How to Grow Trailing Begonias for Beautiful Baskets

Table of Contents

  1. Introduction
  2. Understanding Trailing Begonia Tubers
  3. When to Start Your Begonias
  4. Choosing the Right Soil and Containers
  5. Step-by-Step Guide to Planting Tubers Indoors
  6. Caring for Young Begonia Plants
  7. Moving Your Begonias Outdoors
  8. Designing with Trailing Begonias
  9. Summer Maintenance for Maximum Blooms
  10. Realistic Expectations for Your Garden
  11. Storing Tubers for Next Year
  12. Conclusion
  13. FAQ

Introduction

There is a unique kind of magic in watching trailing begonias spill over the edges of a hanging basket. These plants are beloved for their lush, rose-like blooms and their ability to bring vibrant color to the shaded corners of a porch or patio. We find that trailing begonias are among the most rewarding summer bulbs for any home gardener to grow. Their long blooming season and graceful, cascading habit make them a perfect choice for adding vertical interest to your outdoor living spaces.

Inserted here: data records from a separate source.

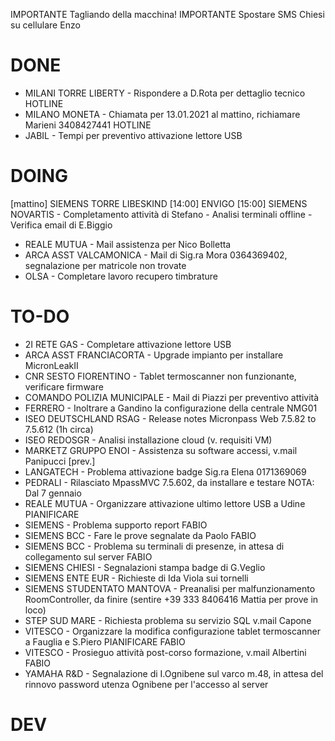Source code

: IMPORTANTE Tagliando della macchina!
IMPORTANTE Spostare SMS Chiesi su cellulare Enzo


# DONE
- MILANI TORRE LIBERTY - Rispondere a D.Rota per dettaglio tecnico HOTLINE
- MILANO MONETA - Chiamata per 13.01.2021 al mattino, richiamare Marieni 3408427441 HOTLINE
- JABIL - Tempi per preventivo attivazione lettore USB 


# DOING
[mattino] SIEMENS TORRE LIBESKIND
[14:00] ENVIGO
[15:00] SIEMENS NOVARTIS - Completamento attività di Stefano
    - Analisi terminali offline
    - Verifica email di E.Biggio
- REALE MUTUA - Mail assistenza per Nico Bolletta
- ARCA ASST VALCAMONICA - Mail di Sig.ra Mora 0364369402, segnalazione per matricole non trovate
- OLSA - Completare lavoro recupero timbrature


# TO-DO
- 2I RETE GAS - Completare attivazione lettore USB
- ARCA ASST FRANCIACORTA - Upgrade impianto per installare MicronLeakII
- CNR SESTO FIORENTINO - Tablet termoscanner non funzionante, verificare firmware
- COMANDO POLIZIA MUNICIPALE - Mail di Piazzi per preventivo attività
- FERRERO - Inoltrare a Gandino la configurazione della centrale NMG01
- ISEO DEUTSCHLAND RSAG - Release notes Micronpass Web 7.5.82 to 7.5.612 (1h circa)
- ISEO REDOSGR - Analisi installazione cloud (v. requisiti VM)
- MARKETZ GRUPPO ENOI - Assistenza su software accessi, v.mail Panipucci [prev.]
- LANGATECH - Problema attivazione badge Sig.ra Elena 0171369069 
- PEDRALI - Rilasciato MpassMVC 7.5.602, da installare e testare NOTA: Dal 7 gennaio
- REALE MUTUA - Organizzare attivazione ultimo lettore USB a Udine PIANIFICARE
- SIEMENS - Problema supporto report FABIO
- SIEMENS BCC - Fare le prove segnalate da Paolo FABIO
- SIEMENS BCC - Problema su terminali di presenze, in attesa di collegamento sul server FABIO
- SIEMENS CHIESI - Segnalazioni stampa badge di G.Veglio
- SIEMENS ENTE EUR - Richieste di Ida Viola sui tornelli
- SIEMENS STUDENTATO MANTOVA - Preanalisi per malfunzionamento RoomController, da finire (sentire +39 333 8406416 Mattia per prove in loco)
- STEP SUD MARE - Richiesta problema su servizio SQL v.mail Capone
- VITESCO - Organizzare la modifica configurazione tablet termoscanner a Fauglia e S.Piero PIANIFICARE FABIO
- VITESCO - Prosieguo attività post-corso formazione, v.mail Albertini FABIO
- YAMAHA R&D - Segnalazione di I.Ognibene sul varco m.48, in attesa del rinnovo password utenza Ognibene per l'accesso al server



# DEV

At Longfield Gardens, we want to help you create a more beautiful yard with these premium flowers. Growing trailing begonias from tubers is a simple, cost-effective way to achieve professional-looking results. Whether you are a beginner or an experienced gardener, the process is straightforward and yields spectacular results from early summer until the first frost. If you need help choosing the right planting window, our Hardiness Zone Map is a helpful place to start.

This guide will walk you through everything you need to know about how to grow trailing begonias. We will cover starting your tubers indoors, selecting the right containers, and providing the care they need to thrive. By following these basic steps, you can enjoy months of elegant, tumbling color in your garden.

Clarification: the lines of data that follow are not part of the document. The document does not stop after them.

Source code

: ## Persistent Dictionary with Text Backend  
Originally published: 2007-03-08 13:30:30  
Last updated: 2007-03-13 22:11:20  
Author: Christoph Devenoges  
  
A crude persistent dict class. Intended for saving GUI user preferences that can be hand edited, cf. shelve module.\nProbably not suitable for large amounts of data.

Understanding Trailing Begonia Tubers

Before you get your hands in the soil, it helps to understand the plant's starting point. Trailing begonias, often listed as Begonia pendula, grow from thickened underground stems called tubers. These tubers act as a storage system, holding the energy needed to produce heavy stems and hundreds of flowers.

When you receive your tubers, they may look a bit unusual. They are typically brown, somewhat lumpy, and have a distinct shape. One side is usually rounded, while the other side has a shallow, bowl-like depression or "cup." Knowing which side is which is the first step toward a successful planting season.

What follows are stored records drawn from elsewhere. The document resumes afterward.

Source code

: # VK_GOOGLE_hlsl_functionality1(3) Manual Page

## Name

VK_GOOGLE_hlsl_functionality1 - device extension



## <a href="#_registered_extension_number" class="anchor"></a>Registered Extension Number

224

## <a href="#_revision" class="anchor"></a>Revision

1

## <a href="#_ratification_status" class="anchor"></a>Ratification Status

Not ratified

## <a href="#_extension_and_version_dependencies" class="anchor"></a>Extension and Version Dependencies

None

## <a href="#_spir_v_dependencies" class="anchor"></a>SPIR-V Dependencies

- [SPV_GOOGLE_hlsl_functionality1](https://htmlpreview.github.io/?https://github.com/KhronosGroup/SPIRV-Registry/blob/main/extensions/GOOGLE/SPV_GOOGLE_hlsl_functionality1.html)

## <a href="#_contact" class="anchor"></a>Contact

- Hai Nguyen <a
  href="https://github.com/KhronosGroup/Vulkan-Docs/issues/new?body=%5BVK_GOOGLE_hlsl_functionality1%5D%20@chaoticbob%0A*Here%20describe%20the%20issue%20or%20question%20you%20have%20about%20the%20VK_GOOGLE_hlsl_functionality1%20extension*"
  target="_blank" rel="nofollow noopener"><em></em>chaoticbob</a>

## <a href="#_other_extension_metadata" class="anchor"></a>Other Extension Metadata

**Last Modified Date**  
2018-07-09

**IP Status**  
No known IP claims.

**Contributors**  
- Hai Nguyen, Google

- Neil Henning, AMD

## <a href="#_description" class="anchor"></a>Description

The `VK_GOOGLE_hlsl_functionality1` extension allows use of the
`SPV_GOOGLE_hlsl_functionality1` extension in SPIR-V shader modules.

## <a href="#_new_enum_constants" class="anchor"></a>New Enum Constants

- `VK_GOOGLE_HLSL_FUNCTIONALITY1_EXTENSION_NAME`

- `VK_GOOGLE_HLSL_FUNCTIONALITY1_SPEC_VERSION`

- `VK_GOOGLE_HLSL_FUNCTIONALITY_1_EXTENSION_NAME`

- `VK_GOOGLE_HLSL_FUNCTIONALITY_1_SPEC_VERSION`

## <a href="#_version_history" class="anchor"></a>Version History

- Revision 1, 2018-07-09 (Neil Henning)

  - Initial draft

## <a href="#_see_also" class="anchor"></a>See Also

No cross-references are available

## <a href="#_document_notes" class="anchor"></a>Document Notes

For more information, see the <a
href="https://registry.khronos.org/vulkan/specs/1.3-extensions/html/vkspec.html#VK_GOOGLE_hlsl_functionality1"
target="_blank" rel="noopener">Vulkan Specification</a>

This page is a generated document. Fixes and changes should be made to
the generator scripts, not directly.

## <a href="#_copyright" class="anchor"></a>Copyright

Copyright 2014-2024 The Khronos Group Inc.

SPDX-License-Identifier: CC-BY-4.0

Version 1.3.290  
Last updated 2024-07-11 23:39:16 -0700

The cupped or indented side is the top. This is where the new stems and leaves will emerge. The rounded side is the bottom, where the roots will grow. Occasionally, you might see small, pinkish buds already starting to form in the hollow of the "cup." These are often called "eyes," much like the eyes on a potato. Seeing these buds is a great sign that your tuber is healthy and ready to grow.

Selecting Quality Tubers

Starting with high-quality tubers is the easiest way to ensure a beautiful display. A healthy tuber should feel firm and heavy for its size. If a tuber feels very light or hollow, it may have dried out. If it feels soft or mushy, it may have been exposed to too much moisture.

We take great care to ensure that every tuber arrives in prime condition. If you aren't ready to plant them immediately, keep them in a cool, dry, and dark place until you are ready to start.

Key Takeaway: Always plant begonia tubers with the indented "cup" side facing up. This is where the growth begins, and placing it correctly ensures the sprouts don't have to struggle to reach the light.

When to Start Your Begonias

Timing is a major factor in gardening success. Because begonias are tropical in origin, they are very sensitive to cold temperatures and cannot handle a frost. For this reason, most gardeners in the United States choose to start their trailing begonias indoors.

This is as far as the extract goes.